What you have to do: Take the entries that follow and return exactly the lines from the one holding "port number accordingly." through the one holding "curl -i localhost:1337/ping", both included. Nothing else is needed.

Data entries
━━━━━━━━━━
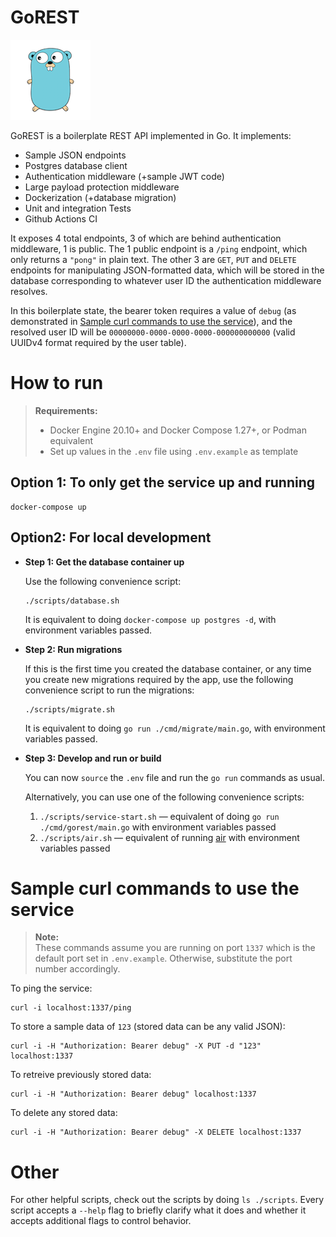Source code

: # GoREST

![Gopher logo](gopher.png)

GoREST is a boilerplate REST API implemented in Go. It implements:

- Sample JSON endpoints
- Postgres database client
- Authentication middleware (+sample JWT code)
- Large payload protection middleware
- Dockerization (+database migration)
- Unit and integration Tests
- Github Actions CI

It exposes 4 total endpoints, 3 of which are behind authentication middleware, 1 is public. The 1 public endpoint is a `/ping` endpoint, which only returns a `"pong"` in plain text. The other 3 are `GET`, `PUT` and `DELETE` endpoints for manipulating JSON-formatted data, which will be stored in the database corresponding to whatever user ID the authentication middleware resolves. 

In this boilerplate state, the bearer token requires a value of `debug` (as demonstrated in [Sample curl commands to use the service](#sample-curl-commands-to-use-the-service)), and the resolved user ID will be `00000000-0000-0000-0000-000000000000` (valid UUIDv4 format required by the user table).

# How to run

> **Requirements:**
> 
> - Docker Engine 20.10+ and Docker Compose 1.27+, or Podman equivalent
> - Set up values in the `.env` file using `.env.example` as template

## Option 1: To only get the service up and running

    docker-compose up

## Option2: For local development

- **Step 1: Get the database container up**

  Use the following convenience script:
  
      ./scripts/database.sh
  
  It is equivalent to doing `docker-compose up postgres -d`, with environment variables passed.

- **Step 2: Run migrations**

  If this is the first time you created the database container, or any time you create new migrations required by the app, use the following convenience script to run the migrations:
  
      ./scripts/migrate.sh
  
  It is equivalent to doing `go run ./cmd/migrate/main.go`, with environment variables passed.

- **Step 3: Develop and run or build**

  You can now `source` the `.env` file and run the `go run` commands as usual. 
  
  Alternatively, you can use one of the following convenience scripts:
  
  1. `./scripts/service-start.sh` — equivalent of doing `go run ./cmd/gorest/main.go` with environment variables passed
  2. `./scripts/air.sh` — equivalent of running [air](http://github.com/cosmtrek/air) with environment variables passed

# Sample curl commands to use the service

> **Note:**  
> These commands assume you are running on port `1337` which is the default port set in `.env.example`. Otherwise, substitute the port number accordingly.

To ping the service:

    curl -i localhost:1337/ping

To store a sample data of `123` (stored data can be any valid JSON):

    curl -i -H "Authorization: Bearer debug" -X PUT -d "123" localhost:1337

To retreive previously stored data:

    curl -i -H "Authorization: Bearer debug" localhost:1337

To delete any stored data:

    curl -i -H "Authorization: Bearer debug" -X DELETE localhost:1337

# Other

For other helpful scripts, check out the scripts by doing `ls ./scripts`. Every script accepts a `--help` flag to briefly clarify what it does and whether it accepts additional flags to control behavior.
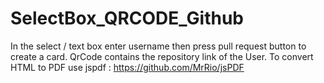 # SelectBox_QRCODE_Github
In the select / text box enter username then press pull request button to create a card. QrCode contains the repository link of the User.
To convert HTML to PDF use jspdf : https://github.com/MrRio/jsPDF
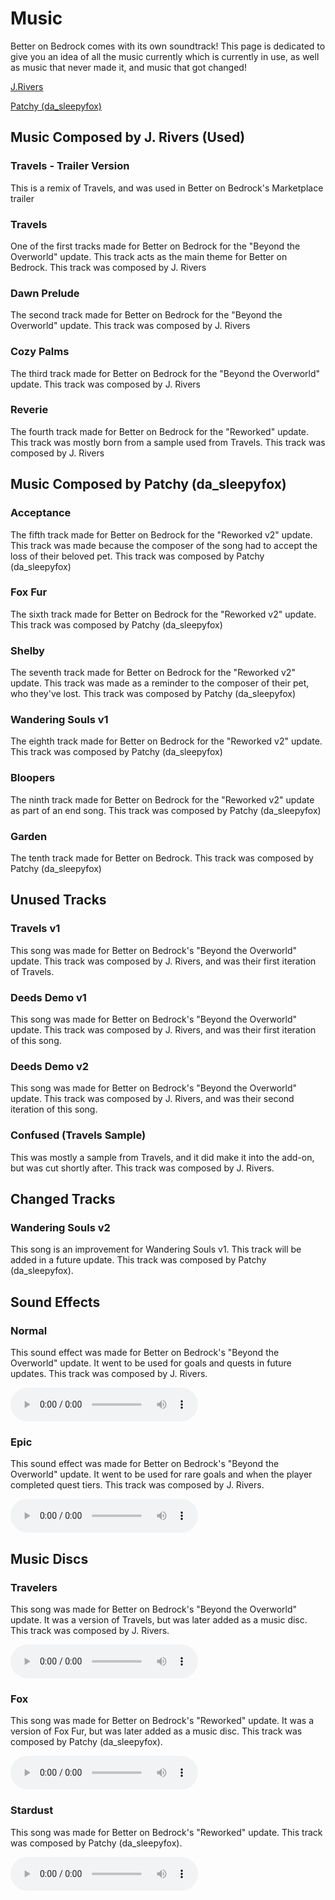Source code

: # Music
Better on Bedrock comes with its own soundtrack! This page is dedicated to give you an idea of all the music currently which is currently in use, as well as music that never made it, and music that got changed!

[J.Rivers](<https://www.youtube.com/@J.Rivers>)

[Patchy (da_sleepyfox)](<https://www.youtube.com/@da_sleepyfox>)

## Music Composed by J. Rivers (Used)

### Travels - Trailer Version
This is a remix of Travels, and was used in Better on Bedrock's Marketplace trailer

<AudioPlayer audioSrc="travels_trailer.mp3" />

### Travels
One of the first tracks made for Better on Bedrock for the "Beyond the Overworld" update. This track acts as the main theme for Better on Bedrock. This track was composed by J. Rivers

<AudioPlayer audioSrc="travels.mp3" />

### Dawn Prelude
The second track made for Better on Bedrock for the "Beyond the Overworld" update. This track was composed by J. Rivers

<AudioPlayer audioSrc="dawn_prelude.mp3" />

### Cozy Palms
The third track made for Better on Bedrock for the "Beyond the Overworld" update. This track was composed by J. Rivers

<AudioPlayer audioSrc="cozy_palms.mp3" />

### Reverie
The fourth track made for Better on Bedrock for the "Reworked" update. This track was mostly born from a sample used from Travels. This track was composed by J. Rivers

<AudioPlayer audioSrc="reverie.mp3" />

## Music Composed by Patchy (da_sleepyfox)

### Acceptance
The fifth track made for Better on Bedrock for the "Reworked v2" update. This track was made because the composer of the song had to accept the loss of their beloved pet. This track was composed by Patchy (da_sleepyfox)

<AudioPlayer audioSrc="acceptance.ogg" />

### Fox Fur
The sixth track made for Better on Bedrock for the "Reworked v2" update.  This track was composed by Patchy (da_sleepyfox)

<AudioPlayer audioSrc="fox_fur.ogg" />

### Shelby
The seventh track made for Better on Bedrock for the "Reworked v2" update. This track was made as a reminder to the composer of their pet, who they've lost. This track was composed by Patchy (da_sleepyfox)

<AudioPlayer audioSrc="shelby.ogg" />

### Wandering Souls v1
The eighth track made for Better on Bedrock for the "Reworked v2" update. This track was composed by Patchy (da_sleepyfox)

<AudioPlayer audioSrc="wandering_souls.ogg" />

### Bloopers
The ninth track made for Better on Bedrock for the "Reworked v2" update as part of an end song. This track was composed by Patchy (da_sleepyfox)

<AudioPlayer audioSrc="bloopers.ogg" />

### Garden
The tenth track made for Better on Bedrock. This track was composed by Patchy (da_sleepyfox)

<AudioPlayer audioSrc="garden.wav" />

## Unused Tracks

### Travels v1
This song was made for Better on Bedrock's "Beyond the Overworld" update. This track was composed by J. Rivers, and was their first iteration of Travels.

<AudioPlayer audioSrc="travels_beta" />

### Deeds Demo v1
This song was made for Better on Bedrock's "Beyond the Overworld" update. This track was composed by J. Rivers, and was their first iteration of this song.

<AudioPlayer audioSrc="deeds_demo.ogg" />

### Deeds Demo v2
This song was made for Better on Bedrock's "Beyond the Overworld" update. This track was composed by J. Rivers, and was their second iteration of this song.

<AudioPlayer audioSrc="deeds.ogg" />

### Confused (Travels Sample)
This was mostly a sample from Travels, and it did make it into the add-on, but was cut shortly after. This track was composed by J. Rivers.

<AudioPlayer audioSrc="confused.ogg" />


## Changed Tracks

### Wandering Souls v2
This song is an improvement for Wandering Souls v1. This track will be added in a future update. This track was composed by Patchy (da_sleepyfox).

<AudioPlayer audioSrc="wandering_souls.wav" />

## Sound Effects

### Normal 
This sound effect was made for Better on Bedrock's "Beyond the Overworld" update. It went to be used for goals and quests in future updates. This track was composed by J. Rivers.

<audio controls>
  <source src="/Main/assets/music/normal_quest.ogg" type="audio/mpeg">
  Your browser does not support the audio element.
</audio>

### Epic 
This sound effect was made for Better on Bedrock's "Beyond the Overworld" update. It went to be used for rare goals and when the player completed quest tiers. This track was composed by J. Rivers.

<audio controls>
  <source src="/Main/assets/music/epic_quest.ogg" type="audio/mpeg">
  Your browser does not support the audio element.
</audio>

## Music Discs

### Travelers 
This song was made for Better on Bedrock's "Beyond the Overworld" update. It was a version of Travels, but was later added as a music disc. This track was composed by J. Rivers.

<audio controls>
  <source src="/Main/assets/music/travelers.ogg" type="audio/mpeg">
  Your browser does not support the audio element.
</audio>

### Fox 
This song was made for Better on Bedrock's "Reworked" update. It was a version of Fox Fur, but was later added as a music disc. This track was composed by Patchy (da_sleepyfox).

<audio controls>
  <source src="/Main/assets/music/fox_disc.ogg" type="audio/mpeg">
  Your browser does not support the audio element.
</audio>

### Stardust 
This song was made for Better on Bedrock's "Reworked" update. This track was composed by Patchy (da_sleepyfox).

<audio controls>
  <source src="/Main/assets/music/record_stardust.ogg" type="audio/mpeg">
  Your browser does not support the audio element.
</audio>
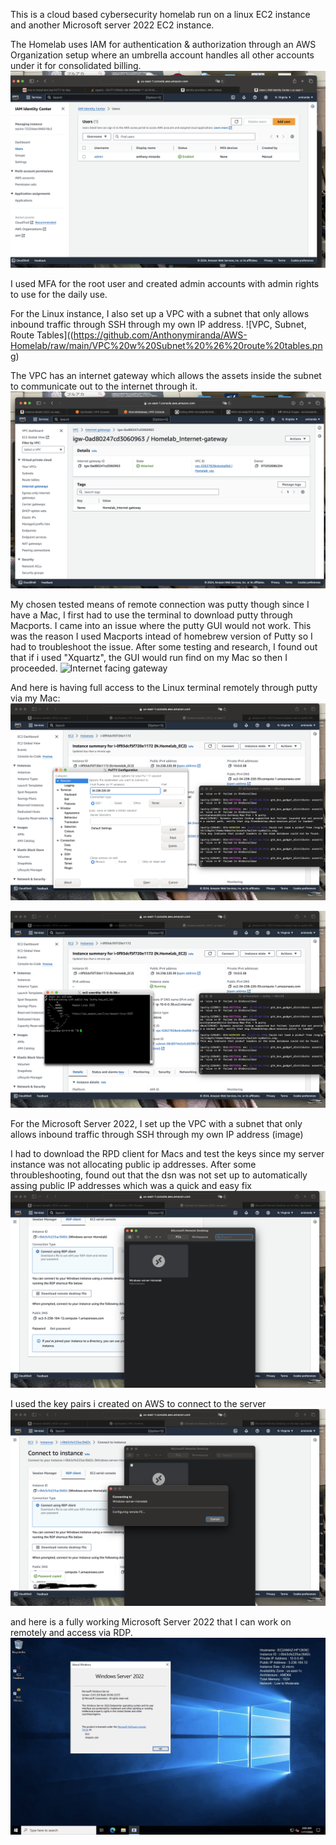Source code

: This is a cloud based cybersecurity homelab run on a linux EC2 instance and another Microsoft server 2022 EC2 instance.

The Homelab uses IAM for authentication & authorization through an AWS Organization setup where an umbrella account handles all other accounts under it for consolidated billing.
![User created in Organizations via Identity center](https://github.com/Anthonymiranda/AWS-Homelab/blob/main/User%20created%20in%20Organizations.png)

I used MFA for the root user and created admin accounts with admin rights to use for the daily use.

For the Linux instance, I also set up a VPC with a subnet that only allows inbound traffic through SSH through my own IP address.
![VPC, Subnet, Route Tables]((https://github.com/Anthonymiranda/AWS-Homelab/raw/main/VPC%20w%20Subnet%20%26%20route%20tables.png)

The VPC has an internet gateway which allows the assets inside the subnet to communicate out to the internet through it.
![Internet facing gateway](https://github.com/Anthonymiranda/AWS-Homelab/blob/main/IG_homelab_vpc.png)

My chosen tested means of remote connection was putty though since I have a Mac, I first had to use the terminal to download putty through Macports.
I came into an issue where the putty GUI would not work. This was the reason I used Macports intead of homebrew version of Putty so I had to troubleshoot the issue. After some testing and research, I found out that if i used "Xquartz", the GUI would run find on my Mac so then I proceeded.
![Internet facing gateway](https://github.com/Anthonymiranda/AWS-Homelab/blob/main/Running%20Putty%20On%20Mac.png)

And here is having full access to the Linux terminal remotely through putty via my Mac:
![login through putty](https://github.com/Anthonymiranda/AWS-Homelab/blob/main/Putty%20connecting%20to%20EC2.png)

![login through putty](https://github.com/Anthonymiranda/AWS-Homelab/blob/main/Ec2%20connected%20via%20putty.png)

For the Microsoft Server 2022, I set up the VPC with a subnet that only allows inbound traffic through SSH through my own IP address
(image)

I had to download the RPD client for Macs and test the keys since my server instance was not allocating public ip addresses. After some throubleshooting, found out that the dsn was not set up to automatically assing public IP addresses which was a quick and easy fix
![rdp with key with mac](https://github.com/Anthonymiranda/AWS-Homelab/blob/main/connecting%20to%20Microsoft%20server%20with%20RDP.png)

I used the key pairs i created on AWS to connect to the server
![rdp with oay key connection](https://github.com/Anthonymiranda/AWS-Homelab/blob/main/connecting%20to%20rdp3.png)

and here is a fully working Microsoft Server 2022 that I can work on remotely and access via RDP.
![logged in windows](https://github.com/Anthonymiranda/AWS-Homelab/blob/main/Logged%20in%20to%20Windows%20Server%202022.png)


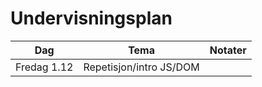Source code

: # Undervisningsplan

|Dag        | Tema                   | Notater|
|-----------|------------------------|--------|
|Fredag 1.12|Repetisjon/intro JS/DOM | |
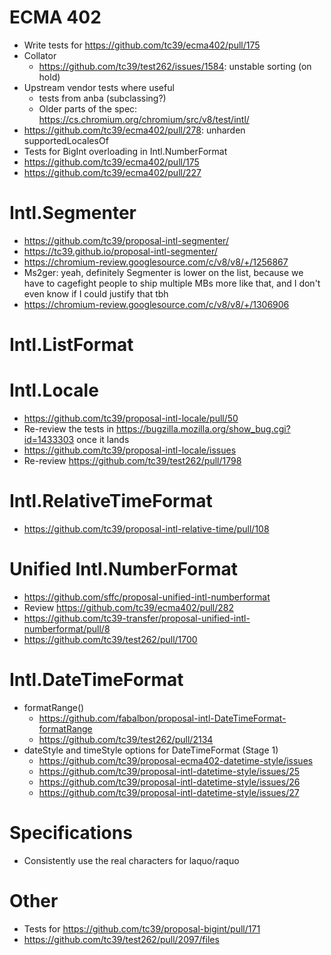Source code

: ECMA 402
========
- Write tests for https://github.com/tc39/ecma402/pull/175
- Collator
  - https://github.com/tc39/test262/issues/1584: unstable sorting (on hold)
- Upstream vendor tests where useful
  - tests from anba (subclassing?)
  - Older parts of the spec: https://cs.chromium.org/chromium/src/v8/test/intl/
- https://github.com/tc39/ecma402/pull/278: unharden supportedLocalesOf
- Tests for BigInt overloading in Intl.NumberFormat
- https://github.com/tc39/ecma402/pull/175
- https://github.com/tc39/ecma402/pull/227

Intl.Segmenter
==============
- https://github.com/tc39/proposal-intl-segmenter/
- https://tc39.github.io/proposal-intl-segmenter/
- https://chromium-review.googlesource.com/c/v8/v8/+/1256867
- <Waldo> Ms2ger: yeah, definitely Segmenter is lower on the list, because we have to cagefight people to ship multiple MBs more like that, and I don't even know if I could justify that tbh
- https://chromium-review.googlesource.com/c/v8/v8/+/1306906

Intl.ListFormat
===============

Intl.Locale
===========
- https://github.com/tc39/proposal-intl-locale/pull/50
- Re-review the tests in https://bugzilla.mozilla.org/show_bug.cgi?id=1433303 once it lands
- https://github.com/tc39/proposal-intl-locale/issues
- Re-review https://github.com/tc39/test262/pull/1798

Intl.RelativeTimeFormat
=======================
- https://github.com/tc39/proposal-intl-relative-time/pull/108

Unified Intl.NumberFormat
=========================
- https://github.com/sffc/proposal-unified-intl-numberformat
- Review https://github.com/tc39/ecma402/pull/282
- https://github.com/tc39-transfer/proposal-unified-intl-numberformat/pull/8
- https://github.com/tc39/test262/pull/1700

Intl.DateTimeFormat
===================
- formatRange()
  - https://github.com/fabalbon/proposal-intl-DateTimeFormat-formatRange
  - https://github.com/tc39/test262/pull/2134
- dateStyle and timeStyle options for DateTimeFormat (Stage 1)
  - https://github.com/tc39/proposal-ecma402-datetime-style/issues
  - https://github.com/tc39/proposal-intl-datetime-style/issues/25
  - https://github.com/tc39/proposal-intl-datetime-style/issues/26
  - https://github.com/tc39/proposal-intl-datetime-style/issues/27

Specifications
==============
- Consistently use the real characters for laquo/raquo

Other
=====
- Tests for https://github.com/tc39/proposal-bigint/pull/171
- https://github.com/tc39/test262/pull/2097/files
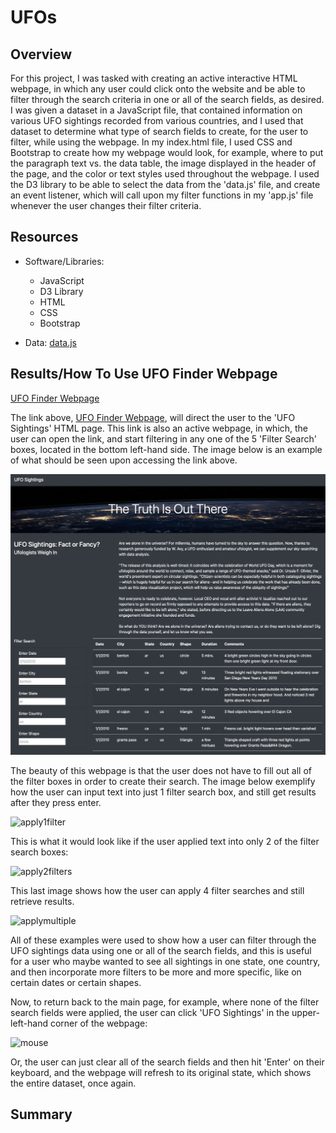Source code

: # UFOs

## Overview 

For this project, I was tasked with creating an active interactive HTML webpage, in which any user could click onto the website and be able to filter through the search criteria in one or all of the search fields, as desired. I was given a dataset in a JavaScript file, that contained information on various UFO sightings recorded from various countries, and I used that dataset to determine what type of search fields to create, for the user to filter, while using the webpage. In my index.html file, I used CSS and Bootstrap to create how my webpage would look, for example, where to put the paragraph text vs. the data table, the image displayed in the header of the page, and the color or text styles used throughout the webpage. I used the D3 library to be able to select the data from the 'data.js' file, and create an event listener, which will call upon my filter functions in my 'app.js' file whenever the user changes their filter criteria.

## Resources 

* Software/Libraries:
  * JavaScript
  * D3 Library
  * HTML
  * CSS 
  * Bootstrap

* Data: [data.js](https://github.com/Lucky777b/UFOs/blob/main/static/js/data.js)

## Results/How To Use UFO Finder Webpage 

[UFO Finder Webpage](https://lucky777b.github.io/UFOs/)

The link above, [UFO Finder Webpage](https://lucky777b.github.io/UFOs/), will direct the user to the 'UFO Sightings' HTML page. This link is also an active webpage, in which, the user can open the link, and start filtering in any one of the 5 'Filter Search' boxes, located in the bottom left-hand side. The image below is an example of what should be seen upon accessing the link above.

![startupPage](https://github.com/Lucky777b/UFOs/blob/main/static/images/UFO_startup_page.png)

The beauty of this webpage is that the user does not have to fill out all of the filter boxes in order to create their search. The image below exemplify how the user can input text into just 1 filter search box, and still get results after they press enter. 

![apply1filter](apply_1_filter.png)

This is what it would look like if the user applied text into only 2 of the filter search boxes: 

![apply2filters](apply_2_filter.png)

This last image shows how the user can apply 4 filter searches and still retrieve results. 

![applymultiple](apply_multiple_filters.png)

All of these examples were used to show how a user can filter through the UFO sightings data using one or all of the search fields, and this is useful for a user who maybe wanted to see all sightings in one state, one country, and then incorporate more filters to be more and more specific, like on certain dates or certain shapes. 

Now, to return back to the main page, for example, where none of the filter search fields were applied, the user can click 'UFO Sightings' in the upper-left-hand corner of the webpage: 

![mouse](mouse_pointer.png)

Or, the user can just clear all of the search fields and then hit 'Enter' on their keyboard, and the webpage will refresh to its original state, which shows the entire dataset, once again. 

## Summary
━━━━━━━━━━
Exercise response:
> These commands assume you are running on port `1337` which is the default port set in `.env.example`. Otherwise, substitute the port number accordingly.

To ping the service:

    curl -i localhost:1337/ping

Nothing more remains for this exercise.